In January 2003, the Walskis brought a complaint against Stoneridge within the arbitration
action. As in their McHenry County action, the Walskis alleged that Stoneridge had breached the
purchase contract and the implied warranty of habitability.
Stoneridge was initially defended in the McHenry County and arbitration actions by its
private attorney, Thomas Scherschel of O'Hagan, Smith & Amundsen. Essex then agreed to defend
Stoneridge under a reservation of rights, and in February 2003, it retained Jack Riley of Johnson &
Bell to defend Stoneridge. Riley substituted his appearance for Scherschel's.

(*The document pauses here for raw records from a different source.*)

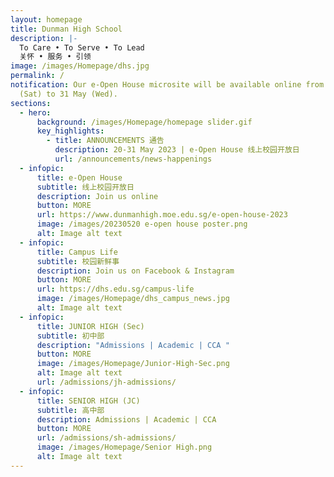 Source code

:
```yaml
---
layout: homepage
title: Dunman High School
description: |-
  To Care • To Serve • To Lead 
  关怀 • 服务 • 引领
image: /images/Homepage/dhs.jpg
permalink: /
notification: Our e-Open House microsite will be available online from 20 May
  (Sat) to 31 May (Wed).
sections:
  - hero:
      background: /images/Homepage/homepage slider.gif
      key_highlights:
        - title: ANNOUNCEMENTS 通告
          description: 20-31 May 2023 | e-Open House 线上校园开放日
          url: /announcements/news-happenings
  - infopic:
      title: e-Open House
      subtitle: 线上校园开放日
      description: Join us online
      button: MORE
      url: https://www.dunmanhigh.moe.edu.sg/e-open-house-2023
      image: /images/20230520 e-open house poster.png
      alt: Image alt text
  - infopic:
      title: Campus Life
      subtitle: 校园新鲜事
      description: Join us on Facebook & Instagram
      button: MORE
      url: https://dhs.edu.sg/campus-life
      image: /images/Homepage/dhs_campus_news.jpg
      alt: Image alt text
  - infopic:
      title: JUNIOR HIGH (Sec)
      subtitle: 初中部
      description: "Admissions | Academic | CCA "
      button: MORE
      image: /images/Homepage/Junior-High-Sec.png
      alt: Image alt text
      url: /admissions/jh-admissions/
  - infopic:
      title: SENIOR HIGH (JC)
      subtitle: 高中部
      description: Admissions | Academic | CCA
      button: MORE
      url: /admissions/sh-admissions/
      image: /images/Homepage/Senior High.png
      alt: Image alt text
---
```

On April 10, 2003, Essex sent to Stoneridge a letter discussing Essex's coverage position and
reiterating its reservation of rights. In discussing the Walskis' arbitration complaint, Essex stated
that the Walskis were alleging that Stoneridge "breached [its] contract to convey a 'Unit' as that term
is 'understood' by the parties and allegedly breached the implied warranty of habitability." After
reciting some of the policy provisions, Essex stated:
"None of the complaints cited above alleges any 'bodily injury' within the definition cited
above. To the extent, however, the Walski Complaint, both in law and arbitration, and the
Highland Glen Counter-Complaint3 potentially allege[] 'property damage,' Essex agrees to
participate in the defense of Stone Ridge [sic] under a full and complete reservation of rights.
3
The Highland Glen Townhome Association (Association) was named as a defendant in the
Walskis' McHenry County action, and the Association filed a countercomplaint against Stoneridge.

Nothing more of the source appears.